WHAT YOU ARE ASKED TO DO: Give only a number in reply. It should be how many lines in the records contain the string "label".

INFORMATION GIVEN:

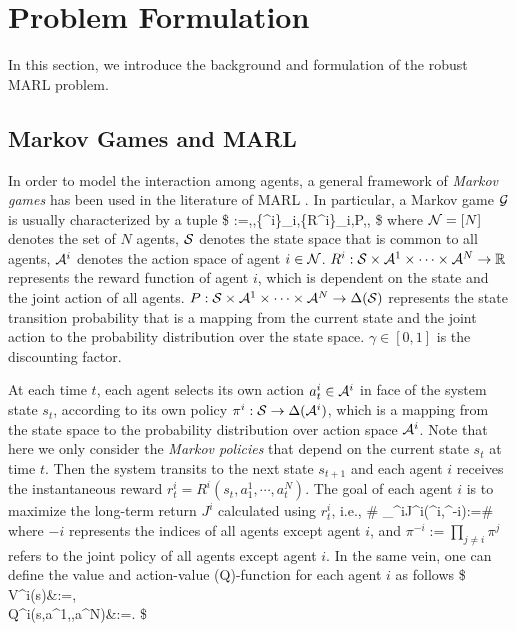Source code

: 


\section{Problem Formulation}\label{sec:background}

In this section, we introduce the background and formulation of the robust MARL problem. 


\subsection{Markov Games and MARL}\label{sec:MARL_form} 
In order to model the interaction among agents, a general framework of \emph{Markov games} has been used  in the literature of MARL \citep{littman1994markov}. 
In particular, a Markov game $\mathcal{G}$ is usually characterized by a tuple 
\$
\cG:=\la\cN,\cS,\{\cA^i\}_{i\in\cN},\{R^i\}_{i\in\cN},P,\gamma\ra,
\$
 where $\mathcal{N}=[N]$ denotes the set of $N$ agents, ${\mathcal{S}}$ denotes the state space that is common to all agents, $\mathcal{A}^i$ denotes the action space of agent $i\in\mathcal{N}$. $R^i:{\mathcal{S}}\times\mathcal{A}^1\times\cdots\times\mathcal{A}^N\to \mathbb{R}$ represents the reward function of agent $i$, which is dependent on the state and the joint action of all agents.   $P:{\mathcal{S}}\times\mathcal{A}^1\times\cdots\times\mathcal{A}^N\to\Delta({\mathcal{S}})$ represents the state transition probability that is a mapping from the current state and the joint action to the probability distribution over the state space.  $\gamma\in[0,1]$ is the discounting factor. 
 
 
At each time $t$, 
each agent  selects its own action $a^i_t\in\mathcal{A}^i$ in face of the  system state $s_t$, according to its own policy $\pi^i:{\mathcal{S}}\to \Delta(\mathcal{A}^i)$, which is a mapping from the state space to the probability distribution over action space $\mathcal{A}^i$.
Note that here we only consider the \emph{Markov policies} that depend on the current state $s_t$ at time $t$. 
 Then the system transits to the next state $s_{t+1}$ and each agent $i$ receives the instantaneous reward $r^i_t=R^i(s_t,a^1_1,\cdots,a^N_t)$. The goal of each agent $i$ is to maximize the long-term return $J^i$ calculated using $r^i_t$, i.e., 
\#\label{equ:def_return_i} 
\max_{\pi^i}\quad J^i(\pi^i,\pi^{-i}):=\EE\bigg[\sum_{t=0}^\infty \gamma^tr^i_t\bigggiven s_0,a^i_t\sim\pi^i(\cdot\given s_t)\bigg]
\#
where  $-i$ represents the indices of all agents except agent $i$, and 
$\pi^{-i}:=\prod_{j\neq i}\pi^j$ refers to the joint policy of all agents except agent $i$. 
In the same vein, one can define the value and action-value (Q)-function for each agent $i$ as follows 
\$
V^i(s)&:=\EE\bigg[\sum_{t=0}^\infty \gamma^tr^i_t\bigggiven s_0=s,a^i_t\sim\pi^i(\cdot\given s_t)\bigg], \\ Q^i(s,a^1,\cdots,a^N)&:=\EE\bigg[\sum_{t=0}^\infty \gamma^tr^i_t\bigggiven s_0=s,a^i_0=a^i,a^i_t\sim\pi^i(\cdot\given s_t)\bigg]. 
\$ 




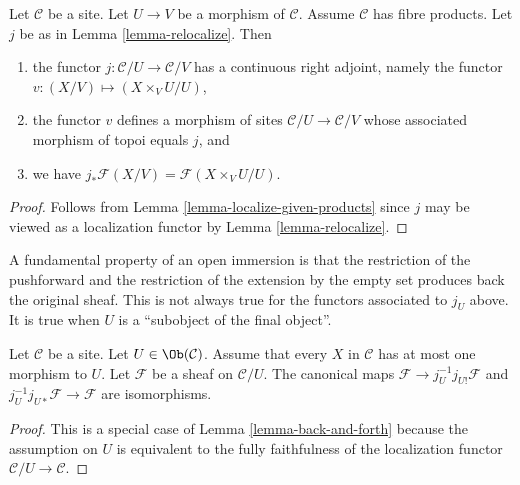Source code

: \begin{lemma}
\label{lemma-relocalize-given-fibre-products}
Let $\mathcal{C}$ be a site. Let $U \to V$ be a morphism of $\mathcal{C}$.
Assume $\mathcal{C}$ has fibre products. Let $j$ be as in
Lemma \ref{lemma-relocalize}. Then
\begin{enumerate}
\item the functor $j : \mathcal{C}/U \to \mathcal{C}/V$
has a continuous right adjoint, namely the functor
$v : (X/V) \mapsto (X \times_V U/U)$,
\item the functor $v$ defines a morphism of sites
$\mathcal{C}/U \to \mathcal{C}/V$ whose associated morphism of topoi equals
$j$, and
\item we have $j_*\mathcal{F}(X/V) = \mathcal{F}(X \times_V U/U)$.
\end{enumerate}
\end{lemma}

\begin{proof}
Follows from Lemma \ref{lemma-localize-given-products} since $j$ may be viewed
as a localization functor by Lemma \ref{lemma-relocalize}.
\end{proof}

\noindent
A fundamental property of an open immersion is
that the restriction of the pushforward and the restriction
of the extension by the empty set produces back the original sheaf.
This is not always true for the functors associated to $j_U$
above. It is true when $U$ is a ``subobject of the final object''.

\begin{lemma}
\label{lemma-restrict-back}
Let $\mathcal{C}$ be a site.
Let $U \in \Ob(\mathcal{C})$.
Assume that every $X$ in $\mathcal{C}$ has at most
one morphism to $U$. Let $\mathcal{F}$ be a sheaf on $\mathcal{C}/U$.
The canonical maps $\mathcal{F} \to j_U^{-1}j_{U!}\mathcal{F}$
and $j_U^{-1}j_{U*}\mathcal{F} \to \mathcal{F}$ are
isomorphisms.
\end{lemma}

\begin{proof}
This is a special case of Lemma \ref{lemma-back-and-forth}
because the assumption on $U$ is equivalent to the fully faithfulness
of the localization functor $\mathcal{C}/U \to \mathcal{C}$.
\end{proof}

ANSWER SECTION: 5